(SOURCE INFORMATION Opens)

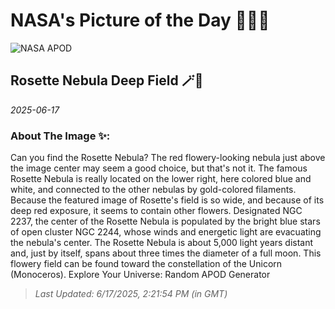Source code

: 
# NASA's Picture of the Day 🧑‍🚀💫

  ![NASA APOD](https://apod.nasa.gov/apod/image/2506/RosettaDeepRed_Mendez_3294.jpg)
  
  ## Rosette Nebula Deep Field 🪄🌌
  
  _2025-06-17_
  
  ### About The Image ✨: 
  
  Can you find the Rosette Nebula? The red flowery-looking nebula just above the image center may seem a good choice, but that's not it.  The famous Rosette Nebula is really located on the lower right, here colored blue and white, and connected to the other nebulas by gold-colored filaments.  Because the featured image of Rosette's field is so wide, and because of its deep red exposure, it seems to contain other flowers.  Designated NGC 2237, the center of the Rosette Nebula is populated by the bright blue stars of open cluster NGC 2244, whose winds and energetic light are evacuating the nebula's center.  The Rosette Nebula is about 5,000 light years distant and, just by itself, spans about three times the diameter of a full moon. This flowery field can be found toward the constellation of the Unicorn  (Monoceros).   Explore Your Universe: Random APOD Generator
  
  
  
  > _Last Updated: 6/17/2025, 2:21:54 PM (in GMT)_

(SOURCE INFORMATION Closes)

• **EXERCISE PROMPT**:
Every record above should be duplicated precisely, with the images removed.

• **EXERCISE RESULT**:
Source code

: 
# NASA's Picture of the Day 🧑‍🚀💫

  ![NASA APOD](https://apod.nasa.gov/apod/image/2506/RosettaDeepRed_Mendez_3294.jpg)
  
  ## Rosette Nebula Deep Field 🪄🌌
  
  _2025-06-17_
  
  ### About The Image ✨: 
  
  Can you find the Rosette Nebula? The red flowery-looking nebula just above the image center may seem a good choice, but that's not it.  The famous Rosette Nebula is really located on the lower right, here colored blue and white, and connected to the other nebulas by gold-colored filaments.  Because the featured image of Rosette's field is so wide, and because of its deep red exposure, it seems to contain other flowers.  Designated NGC 2237, the center of the Rosette Nebula is populated by the bright blue stars of open cluster NGC 2244, whose winds and energetic light are evacuating the nebula's center.  The Rosette Nebula is about 5,000 light years distant and, just by itself, spans about three times the diameter of a full moon. This flowery field can be found toward the constellation of the Unicorn  (Monoceros).   Explore Your Universe: Random APOD Generator
  
  
  
  > _Last Updated: 6/17/2025, 2:21:54 PM (in GMT)_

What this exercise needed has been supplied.